• [Work to complete] Check the records below line by line for the string "Outcome". Give the number of lines that contain it and nothing else.

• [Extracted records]
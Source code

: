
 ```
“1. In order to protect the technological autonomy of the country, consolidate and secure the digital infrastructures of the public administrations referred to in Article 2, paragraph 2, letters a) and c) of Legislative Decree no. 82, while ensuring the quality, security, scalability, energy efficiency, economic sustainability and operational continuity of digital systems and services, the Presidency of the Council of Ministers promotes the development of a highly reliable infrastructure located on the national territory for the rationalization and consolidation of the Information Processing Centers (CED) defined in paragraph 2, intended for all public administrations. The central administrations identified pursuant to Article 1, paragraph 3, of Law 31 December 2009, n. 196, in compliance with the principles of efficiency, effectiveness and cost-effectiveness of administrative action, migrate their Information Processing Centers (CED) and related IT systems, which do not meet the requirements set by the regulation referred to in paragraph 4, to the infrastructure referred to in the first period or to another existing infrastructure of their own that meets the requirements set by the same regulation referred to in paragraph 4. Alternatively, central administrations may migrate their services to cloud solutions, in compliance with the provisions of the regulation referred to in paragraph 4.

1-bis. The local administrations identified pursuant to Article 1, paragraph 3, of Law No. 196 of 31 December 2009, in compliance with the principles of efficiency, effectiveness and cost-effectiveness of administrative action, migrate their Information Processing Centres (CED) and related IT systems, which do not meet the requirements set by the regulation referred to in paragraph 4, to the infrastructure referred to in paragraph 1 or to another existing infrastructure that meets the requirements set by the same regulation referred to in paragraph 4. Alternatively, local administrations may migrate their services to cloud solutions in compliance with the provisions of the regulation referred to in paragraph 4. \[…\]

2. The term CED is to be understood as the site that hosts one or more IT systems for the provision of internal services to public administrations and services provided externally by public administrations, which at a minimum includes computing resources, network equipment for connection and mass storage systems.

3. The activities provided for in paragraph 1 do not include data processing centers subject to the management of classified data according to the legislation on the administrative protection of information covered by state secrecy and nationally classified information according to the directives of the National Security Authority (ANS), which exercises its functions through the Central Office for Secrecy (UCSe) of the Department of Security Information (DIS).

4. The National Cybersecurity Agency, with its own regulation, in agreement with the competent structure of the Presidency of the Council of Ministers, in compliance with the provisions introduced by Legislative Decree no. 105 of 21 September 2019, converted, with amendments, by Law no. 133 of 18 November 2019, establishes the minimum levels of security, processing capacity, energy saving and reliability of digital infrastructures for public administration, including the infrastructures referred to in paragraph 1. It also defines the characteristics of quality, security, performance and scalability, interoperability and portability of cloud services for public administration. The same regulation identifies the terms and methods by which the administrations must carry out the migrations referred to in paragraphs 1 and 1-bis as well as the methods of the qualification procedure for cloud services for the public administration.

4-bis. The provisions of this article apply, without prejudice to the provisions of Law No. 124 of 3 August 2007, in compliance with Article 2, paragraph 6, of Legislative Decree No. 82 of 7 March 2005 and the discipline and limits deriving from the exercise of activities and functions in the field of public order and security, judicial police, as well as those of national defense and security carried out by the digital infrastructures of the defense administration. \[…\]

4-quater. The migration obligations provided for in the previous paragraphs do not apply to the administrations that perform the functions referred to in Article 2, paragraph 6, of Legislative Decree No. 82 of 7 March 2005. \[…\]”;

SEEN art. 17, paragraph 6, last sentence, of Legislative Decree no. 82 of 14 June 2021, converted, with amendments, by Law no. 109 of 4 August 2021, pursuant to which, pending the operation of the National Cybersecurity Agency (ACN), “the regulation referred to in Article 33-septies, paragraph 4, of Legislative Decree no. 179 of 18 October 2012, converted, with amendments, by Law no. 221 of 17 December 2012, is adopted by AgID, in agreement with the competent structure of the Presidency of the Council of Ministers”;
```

--

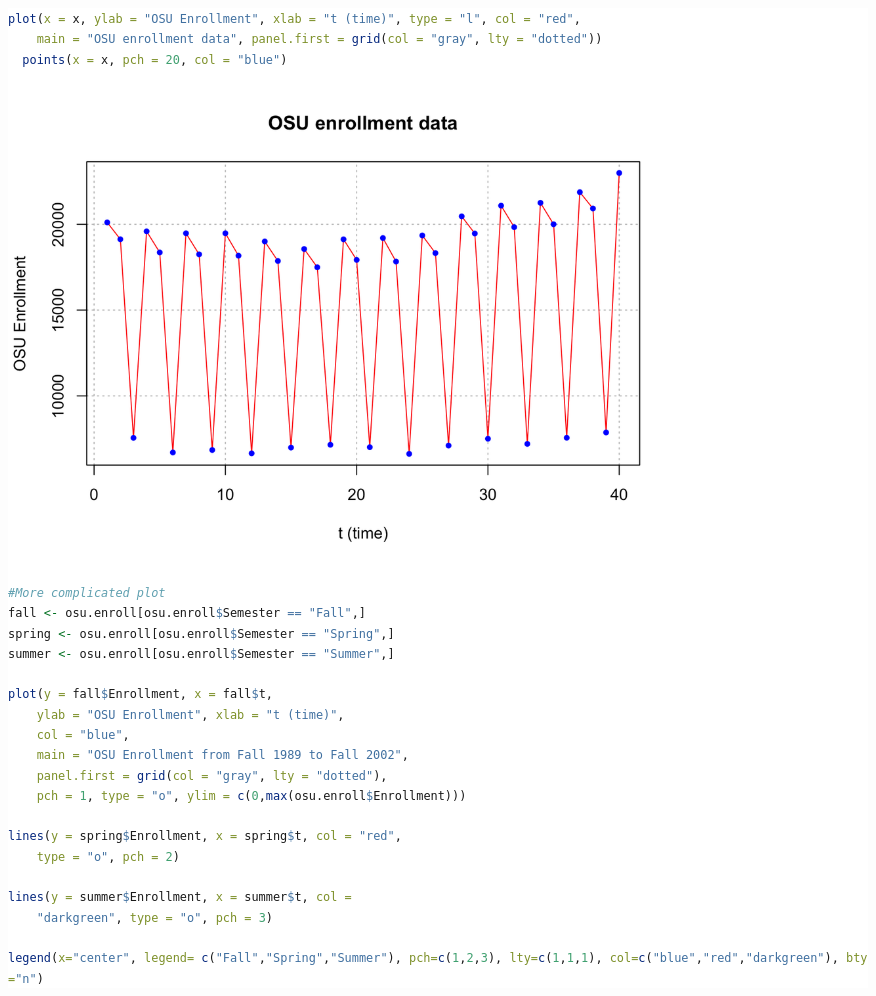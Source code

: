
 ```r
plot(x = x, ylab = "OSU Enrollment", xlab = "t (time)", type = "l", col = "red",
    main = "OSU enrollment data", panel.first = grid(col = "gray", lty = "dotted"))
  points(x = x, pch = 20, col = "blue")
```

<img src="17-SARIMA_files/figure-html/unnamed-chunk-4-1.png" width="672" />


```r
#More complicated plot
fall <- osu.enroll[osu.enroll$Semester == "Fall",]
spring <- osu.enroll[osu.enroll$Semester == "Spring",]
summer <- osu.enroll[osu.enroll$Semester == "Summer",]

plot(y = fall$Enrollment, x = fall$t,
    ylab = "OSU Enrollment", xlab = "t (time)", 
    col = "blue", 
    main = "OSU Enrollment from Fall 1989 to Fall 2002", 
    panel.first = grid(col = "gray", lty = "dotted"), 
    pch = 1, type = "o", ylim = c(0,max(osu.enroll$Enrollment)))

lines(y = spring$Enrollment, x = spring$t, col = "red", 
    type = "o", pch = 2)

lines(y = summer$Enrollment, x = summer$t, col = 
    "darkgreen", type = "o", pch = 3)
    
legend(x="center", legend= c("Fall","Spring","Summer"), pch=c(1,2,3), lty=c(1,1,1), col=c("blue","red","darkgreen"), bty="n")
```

* * *

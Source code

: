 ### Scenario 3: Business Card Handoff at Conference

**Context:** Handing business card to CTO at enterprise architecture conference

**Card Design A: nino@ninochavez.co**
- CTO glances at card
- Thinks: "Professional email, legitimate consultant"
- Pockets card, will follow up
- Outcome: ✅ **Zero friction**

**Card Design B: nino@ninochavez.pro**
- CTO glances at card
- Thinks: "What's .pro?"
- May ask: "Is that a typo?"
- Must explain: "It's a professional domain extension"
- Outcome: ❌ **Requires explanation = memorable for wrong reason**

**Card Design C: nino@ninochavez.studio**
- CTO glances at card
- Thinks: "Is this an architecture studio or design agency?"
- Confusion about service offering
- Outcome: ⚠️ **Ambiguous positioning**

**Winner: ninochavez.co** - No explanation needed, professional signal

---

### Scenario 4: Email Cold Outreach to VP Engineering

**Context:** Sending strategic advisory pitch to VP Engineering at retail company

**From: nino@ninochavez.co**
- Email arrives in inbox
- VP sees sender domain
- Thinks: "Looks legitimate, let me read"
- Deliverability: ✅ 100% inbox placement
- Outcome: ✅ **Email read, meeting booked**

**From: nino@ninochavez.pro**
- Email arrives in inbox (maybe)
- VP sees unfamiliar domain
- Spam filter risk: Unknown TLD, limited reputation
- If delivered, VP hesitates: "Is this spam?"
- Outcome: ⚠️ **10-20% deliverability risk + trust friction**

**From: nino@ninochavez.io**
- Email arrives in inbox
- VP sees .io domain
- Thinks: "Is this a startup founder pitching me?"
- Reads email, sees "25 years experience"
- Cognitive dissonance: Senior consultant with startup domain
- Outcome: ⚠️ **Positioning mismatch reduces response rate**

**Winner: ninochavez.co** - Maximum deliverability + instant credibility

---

• [Output for this task] 6